* Items listed in a dataset:
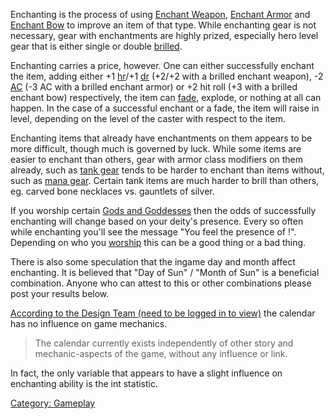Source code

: Enchanting is the process of using [Enchant
Weapon](Enchant_Weapon.md "wikilink"), [Enchant
Armor](Enchant_Armor.md "wikilink") and [Enchant
Bow](Enchant_Bow.md "wikilink") to improve an item of that type. While
enchanting gear is not necessary, gear with enchantments are highly
prized, especially hero level gear that is either single or double
[brilled](Brilling.md "wikilink").

Enchanting carries a price, however. One can either successfully enchant
the item, adding either +1 [hr](Hit_Roll.md "wikilink")/+1
[dr](Damage_Roll.md "wikilink") (+2/+2 with a brilled enchant weapon),
-2 [AC](Armor_Class.md "wikilink") (-3 AC with a brilled enchant armor)
or +2 hit roll (+3 with a brilled enchant bow) respectively, the item
can [fade](Fading.md "wikilink"), explode, or nothing at all can happen.
In the case of a successful enchant or a fade, the item will raise in
level, depending on the level of the caster with respect to the item.

Enchanting items that already have enchantments on them appears to be
more difficult, though much is governed by luck. While some items are
easier to enchant than others, gear with armor class modifiers on them
already, such as [tank gear](:Category:_Hero_Tank_Gear.md "wikilink")
tends to be harder to enchant than items without, such as [ mana
gear](:Category:_Hero_Mana_Gear.md "wikilink"). Certain tank items are
much harder to brill than others, eg. carved bone necklaces vs.
gauntlets of silver.

If you worship certain [Gods and
Goddesses](:Category:_Gods_And_Goddesses.md "wikilink") then the odds of
successfully enchanting will change based on your deity's presence.
Every so often while enchanting you'll see the message "You feel the
presence of <godname>!". Depending on who you
[worship](worship "wikilink") this can be a good thing or a bad thing.

There is also some speculation that the ingame day and month affect
enchanting. It is believed that "Day of Sun" / "Month of Sun" is a
beneficial combination. Anyone who can attest to this or other
combinations please post your results below.

[According to the Design Team (need to be logged in to
view)](http://www.outland.org/infusions/wiclear/index.php?title=DesignTasksGameMechanics#toc_8)
the calendar has no influence on game mechanics.

> The calendar currently exists independently of other story and
> mechanic-aspects of the game, without any influence or link.

In fact, the only variable that appears to have a slight influence on
enchanting ability is the int statistic.

[Category: Gameplay](Category:_Gameplay "wikilink")
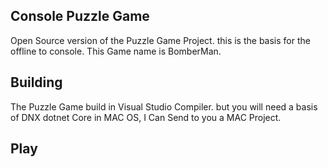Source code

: ## Console Puzzle Game
Open Source version of the Puzzle Game Project. this is the basis for the offline to console. This Game name is BomberMan.

## Building
The Puzzle Game build in Visual Studio Compiler. but you will need a basis of DNX dotnet Core in MAC OS, I Can Send to you a MAC Project.

## Play


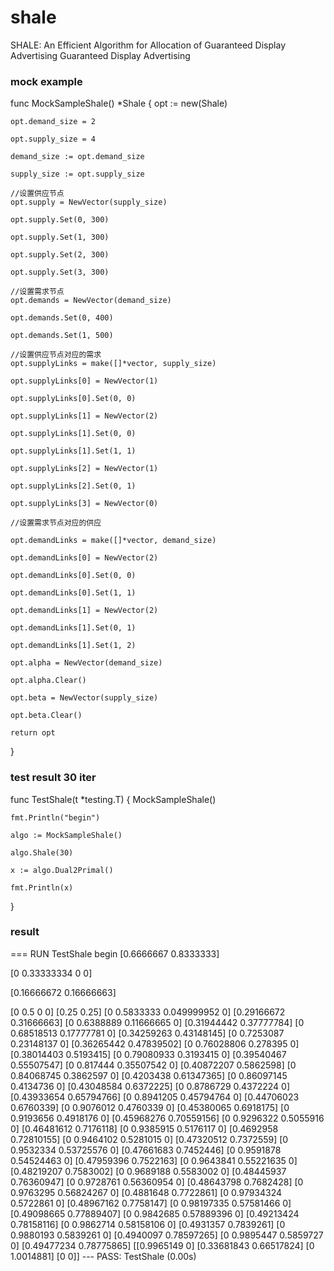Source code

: # shale
SHALE: An Efficient Algorithm for Allocation of Guaranteed Display Advertising Guaranteed Display Advertising

### mock example
func MockSampleShale() *Shale {
	opt := new(Shale)

	opt.demand_size = 2

	opt.supply_size = 4

	demand_size := opt.demand_size

	supply_size := opt.supply_size

	//设置供应节点
	opt.supply = NewVector(supply_size)

	opt.supply.Set(0, 300)

	opt.supply.Set(1, 300)

	opt.supply.Set(2, 300)

	opt.supply.Set(3, 300)

	//设置需求节点
	opt.demands = NewVector(demand_size)

	opt.demands.Set(0, 400)

	opt.demands.Set(1, 500)

	//设置供应节点对应的需求
	opt.supplyLinks = make([]*vector, supply_size)

	opt.supplyLinks[0] = NewVector(1)

	opt.supplyLinks[0].Set(0, 0)

	opt.supplyLinks[1] = NewVector(2)

	opt.supplyLinks[1].Set(0, 0)

	opt.supplyLinks[1].Set(1, 1)

	opt.supplyLinks[2] = NewVector(1)

	opt.supplyLinks[2].Set(0, 1)

	opt.supplyLinks[3] = NewVector(0)

	//设置需求节点对应的供应

	opt.demandLinks = make([]*vector, demand_size)

	opt.demandLinks[0] = NewVector(2)

	opt.demandLinks[0].Set(0, 0)

	opt.demandLinks[0].Set(1, 1)

	opt.demandLinks[1] = NewVector(2)

	opt.demandLinks[1].Set(0, 1)

	opt.demandLinks[1].Set(1, 2)

	opt.alpha = NewVector(demand_size)

	opt.alpha.Clear()

	opt.beta = NewVector(supply_size)

	opt.beta.Clear()

	return opt

}

### test result 30 iter

func TestShale(t *testing.T) {
	MockSampleShale()

	fmt.Println("begin")

	algo := MockSampleShale()

	algo.Shale(30)

	x := algo.Dual2Primal()

	fmt.Println(x)
}


### result

=== RUN   TestShale
begin
[0.6666667 0.8333333]

[0 0.33333334 0 0]

[0.16666672 0.16666663]

[0 0.5 0 0]
[0.25 0.25]
[0 0.5833333 0.049999952 0]
[0.29166672 0.31666663]
[0 0.6388889 0.11666665 0]
[0.31944442 0.37777784]
[0 0.68518513 0.17777781 0]
[0.34259263 0.43148145]
[0 0.7253087 0.23148137 0]
[0.36265442 0.47839502]
[0 0.76028806 0.278395 0]
[0.38014403 0.5193415]
[0 0.79080933 0.3193415 0]
[0.39540467 0.55507547]
[0 0.817444 0.35507542 0]
[0.40872207 0.5862598]
[0 0.84068745 0.3862597 0]
[0.4203438 0.61347365]
[0 0.86097145 0.4134736 0]
[0.43048584 0.6372225]
[0 0.8786729 0.4372224 0]
[0.43933654 0.65794766]
[0 0.8941205 0.45794764 0]
[0.44706023 0.6760339]
[0 0.9076012 0.4760339 0]
[0.45380065 0.6918175]
[0 0.9193656 0.4918176 0]
[0.45968276 0.70559156]
[0 0.9296322 0.5055916 0]
[0.46481612 0.7176118]
[0 0.9385915 0.5176117 0]
[0.4692958 0.72810155]
[0 0.9464102 0.5281015 0]
[0.47320512 0.7372559]
[0 0.9532334 0.53725576 0]
[0.47661683 0.7452446]
[0 0.9591878 0.54524463 0]
[0.47959396 0.7522163]
[0 0.9643841 0.55221635 0]
[0.48219207 0.7583002]
[0 0.9689188 0.5583002 0]
[0.48445937 0.76360947]
[0 0.9728761 0.56360954 0]
[0.48643798 0.7682428]
[0 0.9763295 0.56824267 0]
[0.4881648 0.7722861]
[0 0.97934324 0.5722861 0]
[0.48967162 0.7758147]
[0 0.98197335 0.57581466 0]
[0.49098665 0.77889407]
[0 0.9842685 0.57889396 0]
[0.49213424 0.78158116]
[0 0.9862714 0.58158106 0]
[0.4931357 0.7839261]
[0 0.9880193 0.5839261 0]
[0.4940097 0.78597265]
[0 0.9895447 0.5859727 0]
[0.49477234 0.78775865]
[[0.9965149 0] [0.33681843 0.66517824] [0 1.0014881] [0 0]]
--- PASS: TestShale (0.00s)

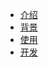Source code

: <!-- * [Home](/) -->
* [介绍](introduce.md)
* [背景](background.md)
* [使用](get-starter.md)
* [开发](develop.md)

* Directions: Only a number is wanted: how many lines above include "this"?

* Problem solution: 3